メ・ギャリド・ギ
めぎゃりどぎ
『バックします……バックします……バックします……』
「ビゲソ・ゲギゼギ・ビゲソ!(逃げろ、精々逃げろ!)」
「そぉだ、その顔~!!」
「ゴセンゲ・バババサ・パビゲサ・セバギギ!(俺の背中からは逃げられない!)」
未確認生命体(グロンギ)のうち、メ集団に属するヤドカリ種の怪人。警察からは未確認生命体第24号として扱われている。

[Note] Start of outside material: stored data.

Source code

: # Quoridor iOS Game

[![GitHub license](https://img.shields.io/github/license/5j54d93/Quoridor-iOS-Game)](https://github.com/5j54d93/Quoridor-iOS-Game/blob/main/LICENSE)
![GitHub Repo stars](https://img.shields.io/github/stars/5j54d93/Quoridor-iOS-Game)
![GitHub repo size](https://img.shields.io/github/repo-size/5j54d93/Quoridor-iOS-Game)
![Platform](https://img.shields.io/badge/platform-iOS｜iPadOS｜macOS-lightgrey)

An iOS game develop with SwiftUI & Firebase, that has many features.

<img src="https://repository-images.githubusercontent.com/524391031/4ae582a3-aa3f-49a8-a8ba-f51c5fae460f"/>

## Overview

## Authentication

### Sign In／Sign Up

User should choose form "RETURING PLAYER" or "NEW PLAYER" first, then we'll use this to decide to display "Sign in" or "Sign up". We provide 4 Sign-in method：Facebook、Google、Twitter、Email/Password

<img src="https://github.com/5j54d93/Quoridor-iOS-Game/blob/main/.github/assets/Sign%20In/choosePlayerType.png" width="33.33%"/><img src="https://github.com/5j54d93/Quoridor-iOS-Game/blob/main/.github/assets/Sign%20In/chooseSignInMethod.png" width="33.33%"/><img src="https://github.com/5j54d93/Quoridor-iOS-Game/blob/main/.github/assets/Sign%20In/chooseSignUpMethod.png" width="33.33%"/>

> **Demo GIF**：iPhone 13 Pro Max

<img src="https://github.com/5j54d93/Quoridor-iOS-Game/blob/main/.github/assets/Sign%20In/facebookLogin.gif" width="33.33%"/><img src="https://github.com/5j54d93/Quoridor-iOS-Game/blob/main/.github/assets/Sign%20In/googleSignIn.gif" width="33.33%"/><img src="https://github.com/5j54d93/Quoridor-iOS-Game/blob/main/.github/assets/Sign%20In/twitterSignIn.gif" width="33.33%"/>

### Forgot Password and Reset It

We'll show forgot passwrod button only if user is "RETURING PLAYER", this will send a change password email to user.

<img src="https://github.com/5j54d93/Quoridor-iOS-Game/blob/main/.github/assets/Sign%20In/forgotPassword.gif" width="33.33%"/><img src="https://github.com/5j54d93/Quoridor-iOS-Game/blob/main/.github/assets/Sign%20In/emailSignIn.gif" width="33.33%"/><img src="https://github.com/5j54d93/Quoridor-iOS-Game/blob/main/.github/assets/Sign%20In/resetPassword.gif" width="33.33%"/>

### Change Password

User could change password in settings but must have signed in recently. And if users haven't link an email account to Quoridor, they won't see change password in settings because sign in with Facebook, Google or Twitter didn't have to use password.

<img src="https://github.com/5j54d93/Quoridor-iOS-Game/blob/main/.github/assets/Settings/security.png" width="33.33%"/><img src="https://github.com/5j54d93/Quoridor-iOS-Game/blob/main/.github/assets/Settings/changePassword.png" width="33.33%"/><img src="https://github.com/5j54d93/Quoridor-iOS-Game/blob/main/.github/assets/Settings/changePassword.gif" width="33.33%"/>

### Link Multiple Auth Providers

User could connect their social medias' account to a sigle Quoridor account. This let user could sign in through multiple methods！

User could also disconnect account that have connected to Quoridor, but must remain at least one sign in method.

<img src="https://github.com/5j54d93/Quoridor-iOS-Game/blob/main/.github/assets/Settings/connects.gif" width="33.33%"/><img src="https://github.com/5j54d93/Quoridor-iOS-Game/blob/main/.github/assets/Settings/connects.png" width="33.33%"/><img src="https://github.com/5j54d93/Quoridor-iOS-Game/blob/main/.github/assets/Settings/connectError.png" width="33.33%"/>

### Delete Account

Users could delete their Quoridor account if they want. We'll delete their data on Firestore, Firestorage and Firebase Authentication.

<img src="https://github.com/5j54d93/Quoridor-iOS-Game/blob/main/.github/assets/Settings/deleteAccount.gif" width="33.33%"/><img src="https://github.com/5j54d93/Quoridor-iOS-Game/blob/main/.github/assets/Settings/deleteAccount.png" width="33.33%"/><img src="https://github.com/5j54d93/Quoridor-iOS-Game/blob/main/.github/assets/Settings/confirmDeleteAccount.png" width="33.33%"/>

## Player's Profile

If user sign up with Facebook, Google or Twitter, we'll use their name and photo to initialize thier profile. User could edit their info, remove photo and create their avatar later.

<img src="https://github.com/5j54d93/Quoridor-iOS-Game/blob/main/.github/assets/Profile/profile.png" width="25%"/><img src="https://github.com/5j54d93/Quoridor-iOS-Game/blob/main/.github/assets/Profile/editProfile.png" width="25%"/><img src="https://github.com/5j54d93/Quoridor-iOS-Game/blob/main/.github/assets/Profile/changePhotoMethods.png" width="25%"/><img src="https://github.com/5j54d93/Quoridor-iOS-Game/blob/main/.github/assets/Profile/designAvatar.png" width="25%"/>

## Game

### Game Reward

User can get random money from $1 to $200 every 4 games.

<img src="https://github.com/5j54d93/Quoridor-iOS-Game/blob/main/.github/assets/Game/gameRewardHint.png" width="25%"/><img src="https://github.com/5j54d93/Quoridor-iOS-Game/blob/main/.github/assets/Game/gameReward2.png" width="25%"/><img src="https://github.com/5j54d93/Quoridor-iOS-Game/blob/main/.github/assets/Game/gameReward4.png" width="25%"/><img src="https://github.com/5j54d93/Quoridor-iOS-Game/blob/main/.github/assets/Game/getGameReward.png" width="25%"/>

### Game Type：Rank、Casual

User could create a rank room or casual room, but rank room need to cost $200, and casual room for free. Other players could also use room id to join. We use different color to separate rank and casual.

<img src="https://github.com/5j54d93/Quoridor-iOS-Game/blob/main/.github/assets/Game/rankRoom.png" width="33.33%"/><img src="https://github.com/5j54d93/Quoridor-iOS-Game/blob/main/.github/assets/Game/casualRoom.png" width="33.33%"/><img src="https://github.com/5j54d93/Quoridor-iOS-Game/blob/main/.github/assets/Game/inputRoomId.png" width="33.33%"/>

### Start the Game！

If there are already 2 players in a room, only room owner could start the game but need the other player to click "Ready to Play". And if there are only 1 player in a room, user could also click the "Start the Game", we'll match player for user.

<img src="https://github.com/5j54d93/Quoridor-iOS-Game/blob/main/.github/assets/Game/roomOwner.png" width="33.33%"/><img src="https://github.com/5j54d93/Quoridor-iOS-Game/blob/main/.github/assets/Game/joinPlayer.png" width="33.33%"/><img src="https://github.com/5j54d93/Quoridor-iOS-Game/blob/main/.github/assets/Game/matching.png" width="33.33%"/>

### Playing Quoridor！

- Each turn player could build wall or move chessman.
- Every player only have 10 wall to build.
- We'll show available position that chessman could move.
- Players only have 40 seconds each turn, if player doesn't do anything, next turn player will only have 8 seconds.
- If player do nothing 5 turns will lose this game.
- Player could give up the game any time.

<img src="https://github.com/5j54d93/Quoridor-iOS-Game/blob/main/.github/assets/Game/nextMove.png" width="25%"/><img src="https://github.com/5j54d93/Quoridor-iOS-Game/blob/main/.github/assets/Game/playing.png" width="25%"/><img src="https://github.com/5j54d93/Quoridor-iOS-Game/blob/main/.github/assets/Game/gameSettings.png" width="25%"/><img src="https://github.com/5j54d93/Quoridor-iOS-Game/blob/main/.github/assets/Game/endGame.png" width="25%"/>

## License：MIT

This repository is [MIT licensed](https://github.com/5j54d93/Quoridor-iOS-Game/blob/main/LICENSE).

怪人態は、一見するとヤドカリというよりは別の虫のようにも見えるデザインだが、よく見ると目元がハサミ、顳顬(こめかみ)にある筋がヤドカリの脚になっている。“ガブルンゲ・ババゾロ・ヅゴドボ(悪夢の背中を持つ男)”という異名の通り、敵や獲物を攻撃する際には背中を向けて後ろ向きに襲いかかるという風変わりな習性を持っている。
戦闘においては胸の鎖を相手に巻きつけ、両手のカッターで敵を切り裂く戦法を得意としている・・・らしいのだが、いざクウガと戦った場面ではそれらを有効に活かしていたとは言い難く、また終始劣勢に立たされていたこともあってか、他のグロンギと比べると格闘は不得手だったのではないかと見る向きもある。
人間態は作業用の道具を装飾品とする半裸の男性。被っているヘルメットをカラフルなテープとゴムホースで飾り、腹には安全ロープを巻き、そして左の上腕には逆向きにした「安全第一」の腕章を、安全ピンで直接地肌に止めておくなど、ファッションセンスの奇抜さにおいてはメ集団の中でも群を抜いたものがある。
リント(人間)を潰し、その感触を味わうことを至上の喜びとしており、古代においては巨大な石のローラーを用いて殺人に及んでいたとされる。後ろ向きで襲いかかるのもそうした嗜好に起因しているものと見られる。
また、ヤドカリのように身体を何かで隠して(包んで)おくことを好む・・・というよりはそうしていないと落ち着かない性分で、現代においても人間の乗り物である自動車、特にトラックを自身の「殻」とし、それを前出のローラーに代わる殺人の手段としても活用した。
トラックへの気に入りようは相当なものがあったようで、ゴオマから「リントの作ったもの」に入っていることを罵られた折には、クラクションで反撃し悶絶させた後に「これは、これで、良いんだ」と満足げな様子を示していた。単にトラックを気に入るだけではなく、その運転方法や周辺機器の操作方法をも、短期間かつ独学で身につけるなど、現代の人間の文化に対する順応性も相応に備えている。
当然、リントの言葉もある程度は喋れるが、グロンギ語での会話も含め、その喋りには片言めいた独特な間合いや区切りが目立つのも特徴である。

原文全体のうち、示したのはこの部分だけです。